This document is an excerpt from the EUR-Lex website
Document 62009CJ0269
Leitsätze des Urteils
Leitsätze des Urteils
Rechtssache C-269/09
Europäische Kommission
gegen
Königreich Spanien
„Vertragsverletzung eines Mitgliedstaats — Art. 18 EG, 39 EG und 43 EG — Art. 28 und 31 EWR-Abkommen — Steuerrecht — Steuerpflichtige, die ihren Wohnsitz ins Ausland verlegen — Verpflichtung, sämtliche nicht verrechneten Einkünfte in die Bemessungsgrundlage des letzten Veranlagungszeitraums einzubeziehen — Verlust des gegebenenfalls in der Stundung der Steuerschuld bestehenden Vorteils“
Leitsätze des Urteils
Mitgliedstaaten – Verbliebene Zuständigkeiten – Direkte Besteuerung – Pflicht zur Ausübung dieser Befugnis unter Wahrung des Unionsrechts
Unionsbürgerschaft – Recht, sich im Hoheitsgebiet der Mitgliedstaaten frei zu bewegen und aufzuhalten – Allgemeine Vertragsbestimmung, die in den Bestimmungen über die Freizügigkeit der Arbeitnehmer und die Niederlassungsfreiheit eine besondere Ausprägung erfahren hat
(Art. 18 EG, 39 EG und 43 EG)
Freizügigkeit – Arbeitnehmer – Bestimmungen des Vertrags – Gegenstand – Vorschriften zur Erleichterung der Ausübung von Erwerbstätigkeiten im gesamten Unionsgebiet
Unionsbürgerschaft – Freizügigkeit – Niederlassungsfreiheit – Beschränkungen – Steuerrecht – Steuerpflichtige, die ihren Wohnsitz in einen anderen Mitgliedstaat verlegen – Verpflichtung, sämtliche nicht verrechneten Einkünfte in die Bemessungsgrundlage des letzten Veranlagungszeitraums einzubeziehen – Unzulässigkeit – Rechtfertigung – Effektive Einziehung der Steuerschuld – Wahrung der Aufteilung der Besteuerungsbefugnis zwischen den Mitgliedstaaten – Kohärenz des Steuersystems – Kein Rechtfertigungsgrund
(Art. 18 EG, 39 EG und 43 EG, Richtlinie 2008/55 des Rates)

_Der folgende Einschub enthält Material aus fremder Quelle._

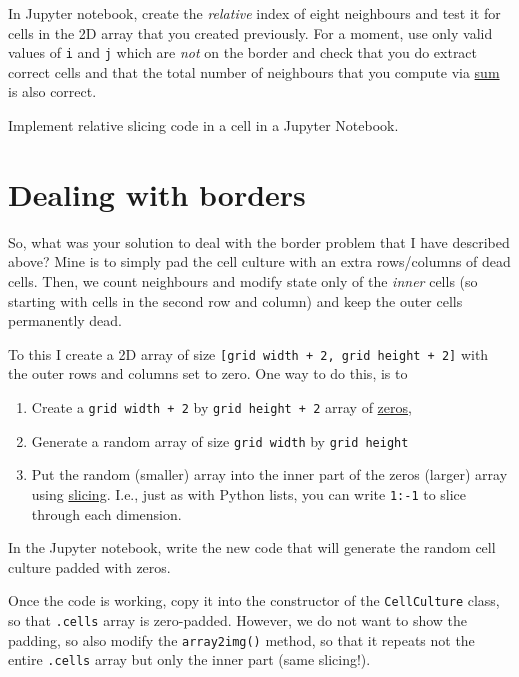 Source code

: \documentclass[
]{book}
\providecommand{\tightlist}{%
  \setlength{\itemsep}{0pt}\setlength{\parskip}{0pt}}
\begin{document}
In Jupyter notebook, create the \emph{relative} index of eight neighbours and test it for cells in the 2D array that you created previously. For a moment, use only valid values of \texttt{i} and \texttt{j} which are \emph{not} on the border and check that you do extract correct cells and that the total number of neighbours that you compute via \href{https://numpy.org/doc/stable/reference/generated/numpy.sum.html}{sum} is also correct.

Implement relative slicing code in a cell in a Jupyter Notebook.

\hypertarget{dealing-with-borders}{%
\section{Dealing with borders}\label{dealing-with-borders}}

So, what was your solution to deal with the border problem that I have described above? Mine is to simply pad the cell culture with an extra rows/columns of dead cells. Then, we count neighbours and modify state only of the \emph{inner} cells (so starting with cells in the second row and column) and keep the outer cells permanently dead.

To this I create a 2D array of size \texttt{{[}grid\ width\ +\ 2,\ grid\ height\ +\ 2{]}} with the outer rows and columns set to zero. One way to do this, is to

\begin{enumerate}
\def\labelenumi{\arabic{enumi}.}
\tightlist
\item
  Create a \texttt{grid\ width\ +\ 2} by \texttt{grid\ height\ +\ 2} array of \href{https://numpy.org/doc/stable/reference/generated/numpy.zeros.html}{zeros},
\item
  Generate a random array of size \texttt{grid\ width} by \texttt{grid\ height}
\item
  Put the random (smaller) array into the inner part of the zeros (larger) array using \href{(https://numpy.org/doc/stable/user/absolute_beginners.html\#indexing-and-slicing)}{slicing}. I.e., just as with Python lists, you can write \texttt{1:-1} to slice through each dimension.
\end{enumerate}

In the Jupyter notebook, write the new code that will generate the random cell culture padded with zeros.

Once the code is working, copy it into the constructor of the \texttt{CellCulture} class, so that \texttt{.cells} array is zero-padded. However, we do not want to show the padding, so also modify the \texttt{array2img()} method, so that it repeats not the entire \texttt{.cells} array but only the inner part (same slicing!).
\end{document}
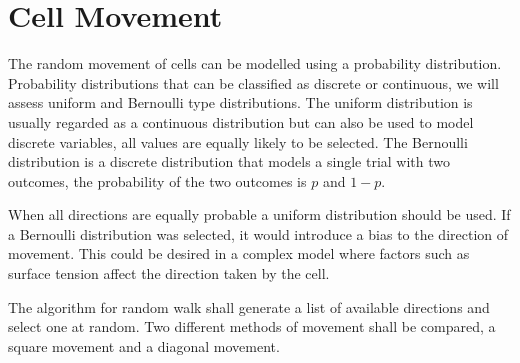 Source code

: \section{Cell Movement}


The random movement of cells can be modelled using a probability distribution.
Probability distributions that can be classified as discrete or continuous, we will assess uniform and Bernoulli type distributions.
The uniform distribution is usually regarded as a continuous distribution but can also be used to model discrete variables,
all values are equally likely to be selected.
The Bernoulli distribution is a discrete distribution that models a single trial with two outcomes,
the probability of the two outcomes is $p$ and $1-p$.







When all directions are equally probable a uniform distribution should be used.
If a Bernoulli distribution was selected, it would introduce a bias to the direction of movement.
This could be desired in a complex model where factors such as surface tension affect the direction taken by the cell.

The algorithm for random walk shall generate a list of available directions and select one at random.
Two different methods of movement shall be compared, a square movement and a diagonal movement.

Unionsbürgerschaft – Recht, sich im Hoheitsgebiet der Mitgliedstaaten frei zu bewegen und aufzuhalten – Nationale Vorschriften, die einen Staatsangehörigen eines Mitgliedstaats daran hindern oder davon abhalten, seinen Herkunftsstaat zu verlassen – Unzulässigkeit – Erforderliche Rechtfertigung, die auf objektive, von der Staatsangehörigkeit der Betroffenen unabhängige Erwägungen des Allgemeininteresses gestützt ist
Völkerrechtliche Verträge – Abkommen über die Schaffung des Europäischen Wirtschaftsraums – Freizügigkeit – Niederlassungsfreiheit – Steuerrecht – Steuerpflichtiger, der seinen Wohnsitz in einen Vertragsstaat des genannten Abkommens verlegt – Verpflichtung zur Einbeziehung sämtlicher nicht verrechneten Einkünfte in die Besteuerungsgrundlage des letzten Veranlagungszeitraums – Beschränkung – Rechtfertigung – Effektive Einziehung der Steuerschuld – Voraussetzungen
(Art. 28 und 31 EWR-Abkommen)
Siehe Text der Entscheidung.
(vgl. Randnr. 47)
Siehe Text der Entscheidung.
(vgl. Randnr. 49)
Siehe Text der Entscheidung.
(vgl. Randnr. 51)
Ein Mitgliedstaat verstößt gegen seine Verpflichtungen aus den Art. 18 EG, 39 EG und 43 EG, wenn er eine Rechtsvorschrift erlässt und beibehält, nach der Steuerpflichtige, die ihren Wohnsitz in einen anderen Mitgliedstaat verlegen, dazu verpflichtet sind, sämtliche nicht verrechneten Einkünfte in die Besteuerungsgrundlage ihres letzten Veranlagungszeitraums als gebietsansässige Steuerpflichtige einzubeziehen.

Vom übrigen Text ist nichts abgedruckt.